▶ [WORK ORDER]
Work out how many lines in these entries include the string "enclosed", and give only that figure.

Excerpts from a dataset
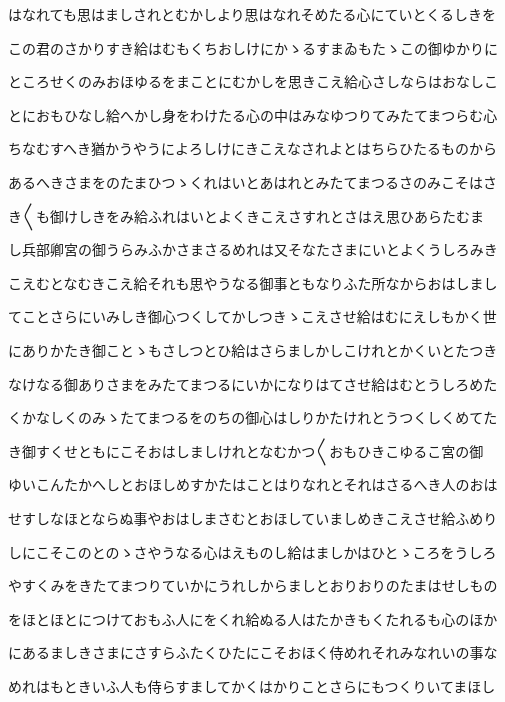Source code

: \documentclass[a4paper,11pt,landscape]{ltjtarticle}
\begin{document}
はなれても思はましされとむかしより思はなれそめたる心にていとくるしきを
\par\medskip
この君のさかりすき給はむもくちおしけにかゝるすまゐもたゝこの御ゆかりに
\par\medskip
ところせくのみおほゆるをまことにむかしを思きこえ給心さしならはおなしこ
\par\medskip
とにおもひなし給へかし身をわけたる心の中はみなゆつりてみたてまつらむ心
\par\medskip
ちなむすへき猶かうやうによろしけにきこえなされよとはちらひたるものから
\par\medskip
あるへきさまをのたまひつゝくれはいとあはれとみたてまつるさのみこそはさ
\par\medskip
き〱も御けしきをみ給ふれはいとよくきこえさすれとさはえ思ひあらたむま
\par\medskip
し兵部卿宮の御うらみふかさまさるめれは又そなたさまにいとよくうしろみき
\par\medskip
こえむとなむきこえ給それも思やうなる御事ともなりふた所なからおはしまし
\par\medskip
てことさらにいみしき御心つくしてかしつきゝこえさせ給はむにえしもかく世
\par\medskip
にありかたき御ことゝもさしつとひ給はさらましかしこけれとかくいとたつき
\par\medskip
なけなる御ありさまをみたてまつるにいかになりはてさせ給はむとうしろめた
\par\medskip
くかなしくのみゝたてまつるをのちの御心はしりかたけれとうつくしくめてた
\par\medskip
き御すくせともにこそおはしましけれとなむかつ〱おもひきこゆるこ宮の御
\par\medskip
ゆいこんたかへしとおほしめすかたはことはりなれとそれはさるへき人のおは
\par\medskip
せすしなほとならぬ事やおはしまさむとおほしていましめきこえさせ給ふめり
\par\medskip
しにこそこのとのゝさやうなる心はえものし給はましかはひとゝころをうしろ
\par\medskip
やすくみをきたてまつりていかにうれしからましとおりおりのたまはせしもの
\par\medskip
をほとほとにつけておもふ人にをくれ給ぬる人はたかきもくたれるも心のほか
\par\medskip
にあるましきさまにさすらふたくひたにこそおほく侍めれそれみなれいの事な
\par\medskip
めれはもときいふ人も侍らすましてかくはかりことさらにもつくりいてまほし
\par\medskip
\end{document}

...

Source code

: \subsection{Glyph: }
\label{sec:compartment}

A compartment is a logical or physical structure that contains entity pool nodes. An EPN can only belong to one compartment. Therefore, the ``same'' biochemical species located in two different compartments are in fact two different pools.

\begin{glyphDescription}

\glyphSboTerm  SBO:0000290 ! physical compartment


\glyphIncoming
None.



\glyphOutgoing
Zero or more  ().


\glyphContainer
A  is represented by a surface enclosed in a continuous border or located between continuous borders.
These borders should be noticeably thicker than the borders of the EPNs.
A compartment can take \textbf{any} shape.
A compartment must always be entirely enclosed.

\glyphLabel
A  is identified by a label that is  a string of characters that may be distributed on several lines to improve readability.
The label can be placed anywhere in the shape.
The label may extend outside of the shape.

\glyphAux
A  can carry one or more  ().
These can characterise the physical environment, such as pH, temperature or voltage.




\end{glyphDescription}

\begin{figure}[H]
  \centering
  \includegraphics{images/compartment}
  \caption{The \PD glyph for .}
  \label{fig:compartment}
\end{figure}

▶ [WORKED SOLUTION]
2